Exercise details
Search the listing below for the string "iteratively" and copy every line where it occurs.

Data under study
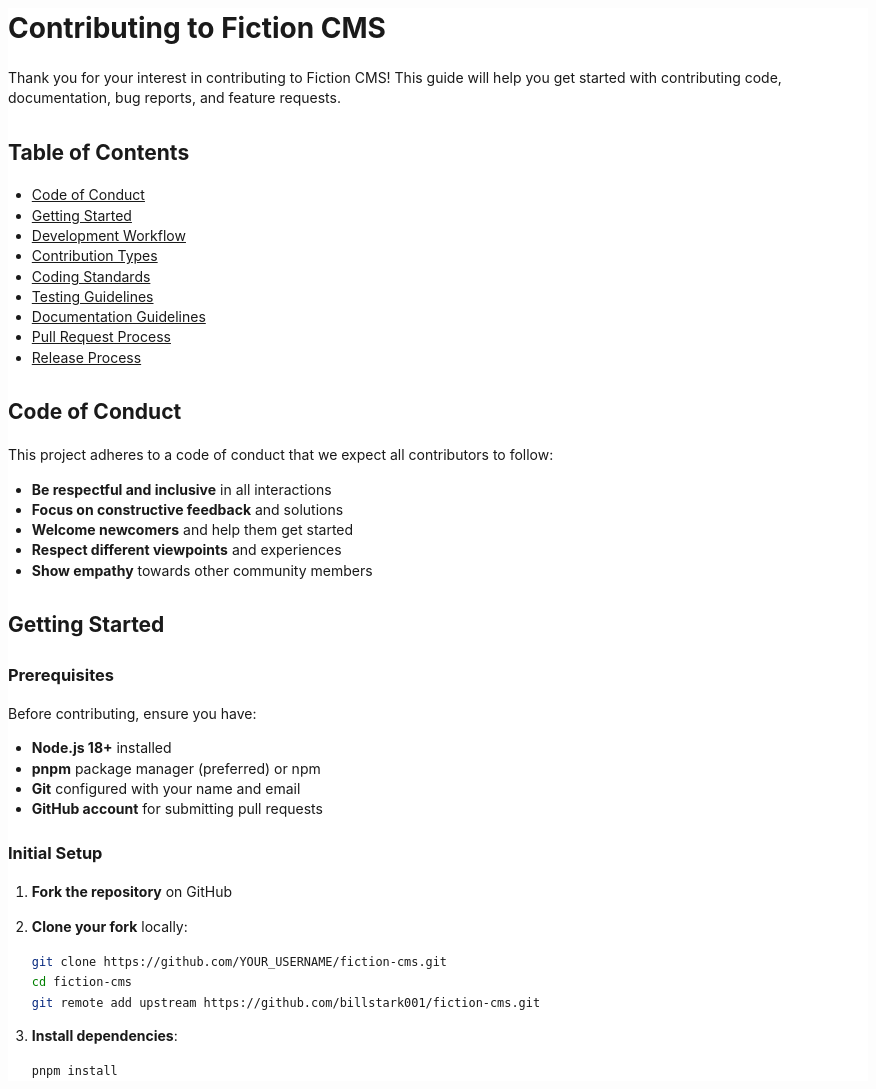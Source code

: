 # Contributing to Fiction CMS

Thank you for your interest in contributing to Fiction CMS! This guide will help you get started with contributing code, documentation, bug reports, and feature requests.

## Table of Contents

- [Code of Conduct](#code-of-conduct)
- [Getting Started](#getting-started)
- [Development Workflow](#development-workflow)
- [Contribution Types](#contribution-types)
- [Coding Standards](#coding-standards)
- [Testing Guidelines](#testing-guidelines)
- [Documentation Guidelines](#documentation-guidelines)
- [Pull Request Process](#pull-request-process)
- [Release Process](#release-process)

## Code of Conduct

This project adheres to a code of conduct that we expect all contributors to follow:

- **Be respectful and inclusive** in all interactions
- **Focus on constructive feedback** and solutions
- **Welcome newcomers** and help them get started
- **Respect different viewpoints** and experiences
- **Show empathy** towards other community members

## Getting Started

### Prerequisites

Before contributing, ensure you have:

- **Node.js 18+** installed
- **pnpm** package manager (preferred) or npm
- **Git** configured with your name and email
- **GitHub account** for submitting pull requests

### Initial Setup

1. **Fork the repository** on GitHub
2. **Clone your fork** locally:

   ```bash
   git clone https://github.com/YOUR_USERNAME/fiction-cms.git
   cd fiction-cms
   git remote add upstream https://github.com/billstark001/fiction-cms.git
   ```

3. **Install dependencies**:

   ```bash
   pnpm install
   ```
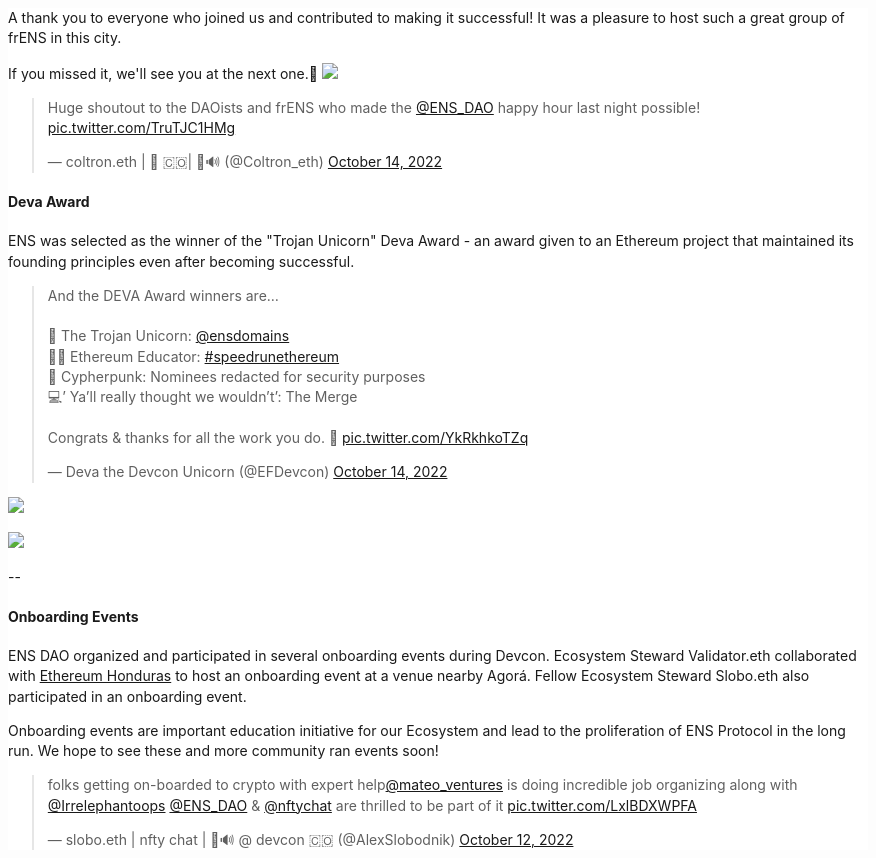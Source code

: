 A thank you to everyone who joined us and contributed to making it successful! It was a pleasure to host such a great group of frENS in this city.

If you missed it, we'll see you at the next one.🥳 ![](upload://tImKQBlxn6x6rIUHI2fgH457Xs7.jpeg)

> Huge shoutout to the DAOists and frENS who made the [@ENS\_DAO](https://twitter.com/ENS\_DAO?ref\_src=twsrc%5Etfw) happy hour last night possible! [pic.twitter.com/TruTJC1HMg](https://t.co/TruTJC1HMg)
>
> — coltron.eth | 🛬 🇨🇴| 🦇🔊 (@Coltron\_eth) [October 14, 2022](https://twitter.com/Coltron\_eth/status/1580799403891208193?ref\_src=twsrc%5Etfw)

#### Deva Award

ENS was selected as the winner of the "Trojan Unicorn" Deva Award - an award given to an Ethereum project that maintained its founding principles even after becoming successful.

> And the DEVA Award winners are…\
> \
> 🐴 The Trojan Unicorn: [@ensdomains](https://twitter.com/ensdomains?ref\_src=twsrc%5Etfw)\
> 🧑‍🏫 Ethereum Educator: [#speedrunethereum](https://twitter.com/hashtag/speedrunethereum?src=hash\&ref\_src=twsrc%5Etfw)\
> 🦄 Cypherpunk: Nominees redacted for security purposes\
> 💻’ Ya’ll really thought we wouldn’t’: The Merge\
> \
> Congrats & thanks for all the work you do. 🎉 [pic.twitter.com/YkRkhkoTZq](https://t.co/YkRkhkoTZq)
>
> — Deva the Devcon Unicorn (@EFDevcon) [October 14, 2022](https://twitter.com/EFDevcon/status/1581017254417731584?ref\_src=twsrc%5Etfw)

![](upload://nCoY7qsNSd9qHhjDsDQlVuvvZvi.jpeg)

![](upload://3aNx4IzJPwrcll6Q9ORIZBUZFns.jpeg)

\--

#### Onboarding Events

ENS DAO organized and participated in several onboarding events during Devcon. Ecosystem Steward Validator.eth collaborated with [Ethereum Honduras](https://twitter.com/EthereumHN) to host an onboarding event at a venue nearby Agorá. Fellow Ecosystem Steward Slobo.eth also participated in an onboarding event.

Onboarding events are important education initiative for our Ecosystem and lead to the proliferation of ENS Protocol in the long run. We hope to see these and more community ran events soon!

> folks getting on-boarded to crypto with expert help[@mateo\_ventures](https://twitter.com/mateo\_ventures?ref\_src=twsrc%5Etfw) is doing incredible job organizing along with [@Irrelephantoops](https://twitter.com/Irrelephantoops?ref\_src=twsrc%5Etfw) [@ENS\_DAO](https://twitter.com/ENS\_DAO?ref\_src=twsrc%5Etfw) & [@nftychat](https://twitter.com/nftychat?ref\_src=twsrc%5Etfw) are thrilled to be part of it [pic.twitter.com/LxlBDXWPFA](https://t.co/LxlBDXWPFA)
>
> — slobo.eth | nfty chat | 🦇🔊 @ devcon 🇨🇴 (@AlexSlobodnik) [October 12, 2022](https://twitter.com/AlexSlobodnik/status/1580280613449261057?ref\_src=twsrc%5Etfw)
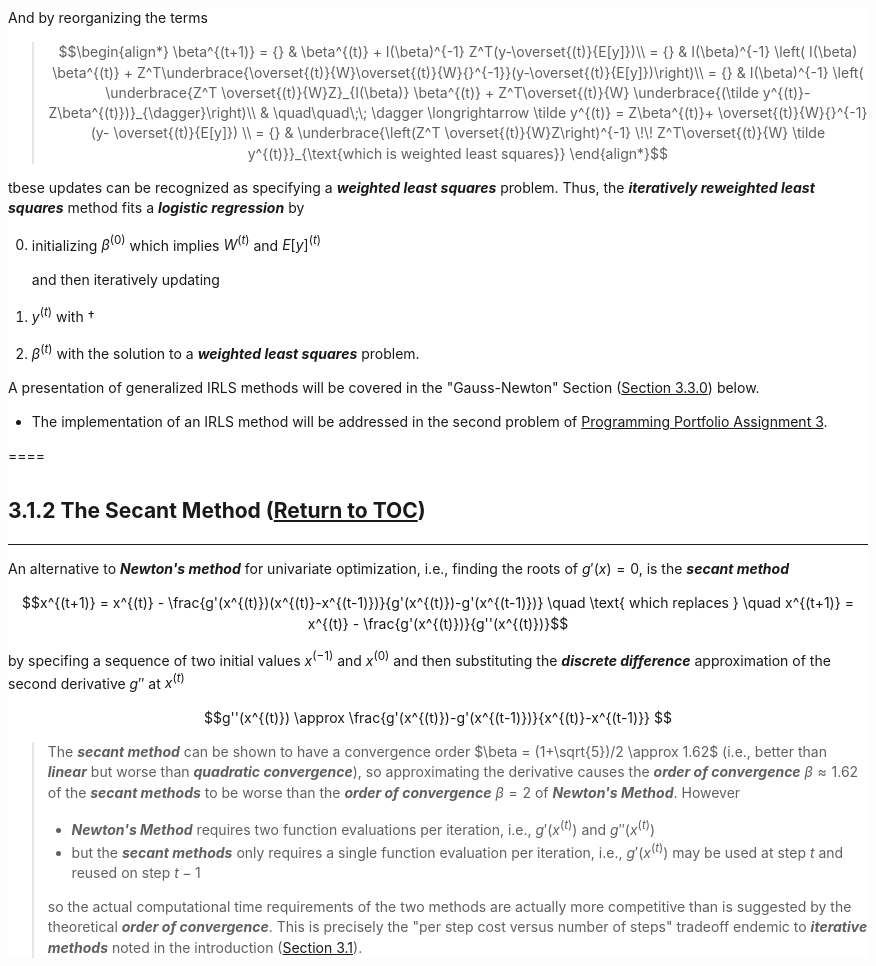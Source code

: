 And by reorganizing the terms

> $$\begin{align*}
\beta^{(t+1)} = {} & \beta^{(t)} + I(\beta)^{-1} Z^T(y-\overset{(t)}{E[y]})\\
 = {} & I(\beta)^{-1} \left( I(\beta) \beta^{(t)} + Z^T\underbrace{\overset{(t)}{W}\overset{(t)}{W}{}^{-1}}(y-\overset{(t)}{E[y]})\right)\\
 = {} & I(\beta)^{-1} \left( \underbrace{Z^T \overset{(t)}{W}Z}_{I(\beta)} \beta^{(t)} + Z^T\overset{(t)}{W} \underbrace{(\tilde y^{(t)}-Z\beta^{(t)})}_{\dagger}\right)\\
 & \quad\quad\;\; \dagger \longrightarrow \tilde y^{(t)} = Z\beta^{(t)}+ \overset{(t)}{W}{}^{-1}(y- \overset{(t)}{E[y]}) \\
 = {} & \underbrace{\left(Z^T \overset{(t)}{W}Z\right)^{-1} \!\! Z^T\overset{(t)}{W} \tilde y^{(t)}}_{\text{which is weighted least squares}}
\end{align*}$$

tbese updates can be recognized as specifying a ***weighted least squares*** problem. Thus, the ***iteratively reweighted least squares*** method fits a ***logistic regression*** by 

0. initializing $\beta^{(0)}$ which implies $W^{(t)}$ and $E[y]^{(t)}$

   and then iteratively updating

1. $y^{(t)}$ with $\dagger$

2. $\beta^{(t)}$ with the solution to a ***weighted least squares*** problem.

A presentation of generalized IRLS methods will be covered in the "Gauss-Newton" Section ([Section 3.3.0](#cell-opt-fx-gauss-newton)) below. 

- The implementation of an IRLS method will be addressed in the second problem of [Programming Portfolio Assignment 3](#cell-opt).

====
## 3.1.2 The Secant Method ([Return to TOC](#cell-TOC-opt)) 

---

An alternative to ***Newton's method*** for univariate optimization, i.e., finding the roots of $g'(x) = 0$, is the ***secant method*** 

$$x^{(t+1)} = x^{(t)} - \frac{g'(x^{(t)})(x^{(t)}-x^{(t-1)})}{g'(x^{(t)})-g'(x^{(t-1)})} \quad \text{ which replaces } \quad x^{(t+1)} = x^{(t)} - \frac{g'(x^{(t)})}{g''(x^{(t)})}$$

by specifing a sequence of two initial values $x^{(-1)}$ and $x^{(0)}$ and then substituting the ***discrete difference*** approximation of the second derivative $g''$ at $x^{(t)}$ 

  $$g''(x^{(t)}) \approx \frac{g'(x^{(t)})-g'(x^{(t-1)})}{x^{(t)}-x^{(t-1)}} $$




> The ***secant method*** can be shown to have a convergence order $\beta = (1+\sqrt{5})/2 \approx 1.62$ (i.e., better than ***linear*** but worse than ***quadratic convergence***), so approximating the derivative causes the ***order of convergence*** $\beta \approx 1.62$ of the ***secant methods*** to be worse than the ***order of convergence*** $\beta = 2$ of ***Newton's Method***. However
> - ***Newton's Method*** requires two function evaluations per iteration, i.e., $g'(x^{(t)})$ and $g''(x^{(t)})$
> - but the ***secant methods*** only requires a single function evaluation per iteration, i.e., $g'(x^{(t)})$ may be used at step $t$ and reused on step $t-1$
> 
> so the actual computational time requirements of the two methods are actually more competitive than is suggested by the theoretical ***order of convergence***. This is precisely the "per step cost versus number of steps" tradeoff endemic to ***iterative methods*** noted in the introduction ([Section 3.1](#cell-opt-fx-solve)).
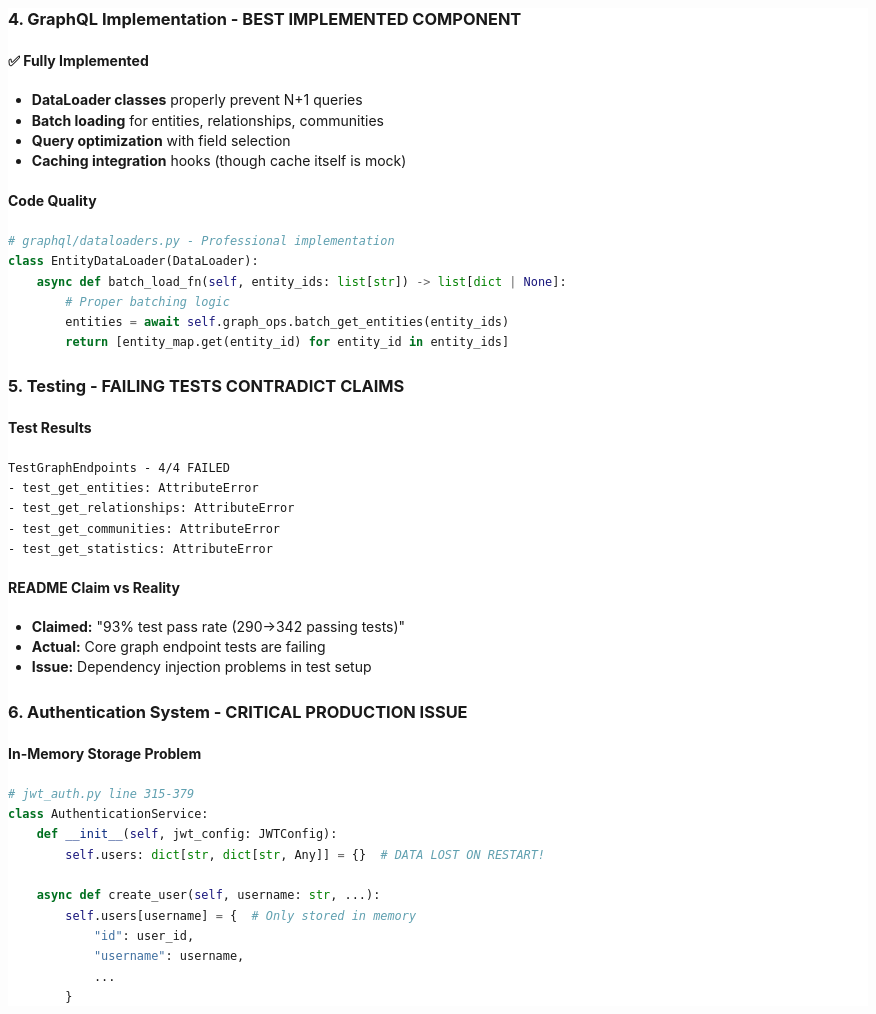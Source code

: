 ### 4. GraphQL Implementation - BEST IMPLEMENTED COMPONENT

#### ✅ Fully Implemented

- **DataLoader classes** properly prevent N+1 queries
- **Batch loading** for entities, relationships, communities
- **Query optimization** with field selection
- **Caching integration** hooks (though cache itself is mock)

#### Code Quality

```python
# graphql/dataloaders.py - Professional implementation
class EntityDataLoader(DataLoader):
    async def batch_load_fn(self, entity_ids: list[str]) -> list[dict | None]:
        # Proper batching logic
        entities = await self.graph_ops.batch_get_entities(entity_ids)
        return [entity_map.get(entity_id) for entity_id in entity_ids]
```

### 5. Testing - FAILING TESTS CONTRADICT CLAIMS

#### Test Results

```
TestGraphEndpoints - 4/4 FAILED
- test_get_entities: AttributeError
- test_get_relationships: AttributeError  
- test_get_communities: AttributeError
- test_get_statistics: AttributeError
```

#### README Claim vs Reality

- **Claimed:** "93% test pass rate (290→342 passing tests)"
- **Actual:** Core graph endpoint tests are failing
- **Issue:** Dependency injection problems in test setup

### 6. Authentication System - CRITICAL PRODUCTION ISSUE

#### In-Memory Storage Problem

```python
# jwt_auth.py line 315-379
class AuthenticationService:
    def __init__(self, jwt_config: JWTConfig):
        self.users: dict[str, dict[str, Any]] = {}  # DATA LOST ON RESTART!
    
    async def create_user(self, username: str, ...):
        self.users[username] = {  # Only stored in memory
            "id": user_id,
            "username": username,
            ...
        }
```

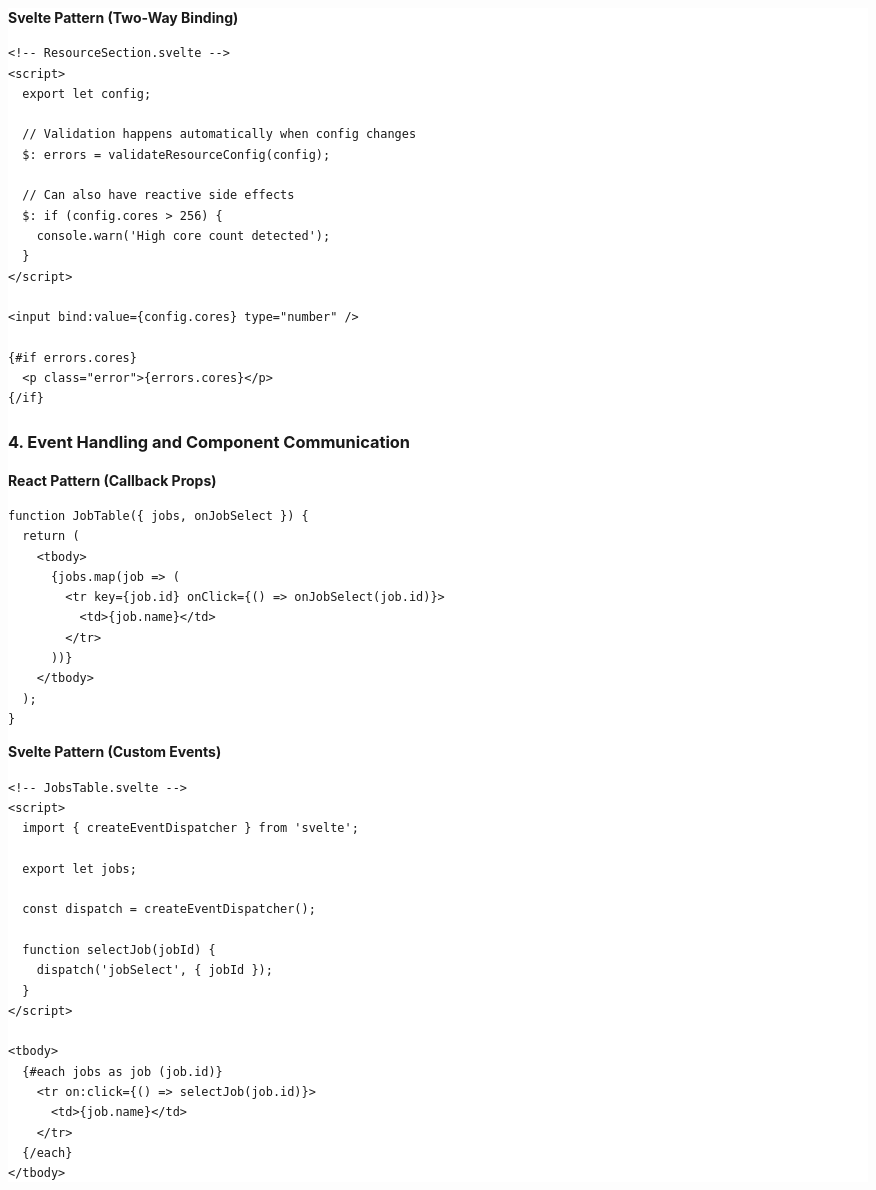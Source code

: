 **Svelte Pattern (Two-Way Binding)**
```svelte
<!-- ResourceSection.svelte -->
<script>
  export let config;

  // Validation happens automatically when config changes
  $: errors = validateResourceConfig(config);

  // Can also have reactive side effects
  $: if (config.cores > 256) {
    console.warn('High core count detected');
  }
</script>

<input bind:value={config.cores} type="number" />

{#if errors.cores}
  <p class="error">{errors.cores}</p>
{/if}
```

### 4. Event Handling and Component Communication

**React Pattern (Callback Props)**
```tsx
function JobTable({ jobs, onJobSelect }) {
  return (
    <tbody>
      {jobs.map(job => (
        <tr key={job.id} onClick={() => onJobSelect(job.id)}>
          <td>{job.name}</td>
        </tr>
      ))}
    </tbody>
  );
}
```

**Svelte Pattern (Custom Events)**
```svelte
<!-- JobsTable.svelte -->
<script>
  import { createEventDispatcher } from 'svelte';

  export let jobs;

  const dispatch = createEventDispatcher();

  function selectJob(jobId) {
    dispatch('jobSelect', { jobId });
  }
</script>

<tbody>
  {#each jobs as job (job.id)}
    <tr on:click={() => selectJob(job.id)}>
      <td>{job.name}</td>
    </tr>
  {/each}
</tbody>
```
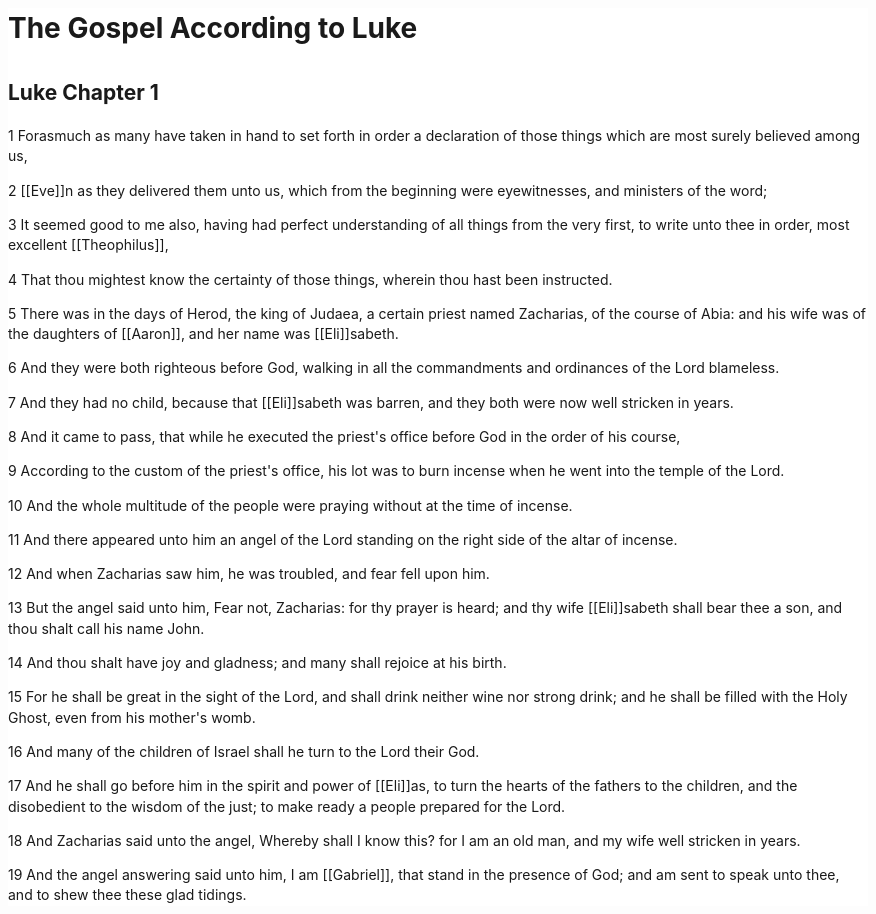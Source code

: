 
# The Gospel According to Luke

## Luke Chapter 1

1 Forasmuch as many have taken in hand to set forth in order a declaration of those things which are most surely believed among us,

2 [[Eve]]n as they delivered them unto us, which from the beginning were eyewitnesses, and ministers of the word;

3 It seemed good to me also, having had perfect understanding of all things from the very first, to write unto thee in order, most excellent [[Theophilus]],

4 That thou mightest know the certainty of those things, wherein thou hast been instructed.

5 There was in the days of Herod, the king of Judaea, a certain priest named Zacharias, of the course of Abia: and his wife was of the daughters of [[Aaron]], and her name was [[Eli]]sabeth.

6 And they were both righteous before God, walking in all the commandments and ordinances of the Lord blameless.

7 And they had no child, because that [[Eli]]sabeth was barren, and they both were now well stricken in years.

8 And it came to pass, that while he executed the priest's office before God in the order of his course,

9 According to the custom of the priest's office, his lot was to burn incense when he went into the temple of the Lord.

10 And the whole multitude of the people were praying without at the time of incense.

11 And there appeared unto him an angel of the Lord standing on the right side of the altar of incense.

12 And when Zacharias saw him, he was troubled, and fear fell upon him.

13 But the angel said unto him, Fear not, Zacharias: for thy prayer is heard; and thy wife [[Eli]]sabeth shall bear thee a son, and thou shalt call his name John.

14 And thou shalt have joy and gladness; and many shall rejoice at his birth.

15 For he shall be great in the sight of the Lord, and shall drink neither wine nor strong drink; and he shall be filled with the Holy Ghost, even from his mother's womb.

16 And many of the children of Israel shall he turn to the Lord their God.

17 And he shall go before him in the spirit and power of [[Eli]]as, to turn the hearts of the fathers to the children, and the disobedient to the wisdom of the just; to make ready a people prepared for the Lord.

18 And Zacharias said unto the angel, Whereby shall I know this? for I am an old man, and my wife well stricken in years.

19 And the angel answering said unto him, I am [[Gabriel]], that stand in the presence of God; and am sent to speak unto thee, and to shew thee these glad tidings.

Final answer
tbese updates can be recognized as specifying a ***weighted least squares*** problem. Thus, the ***iteratively reweighted least squares*** method fits a ***logistic regression*** by 
   and then iteratively updating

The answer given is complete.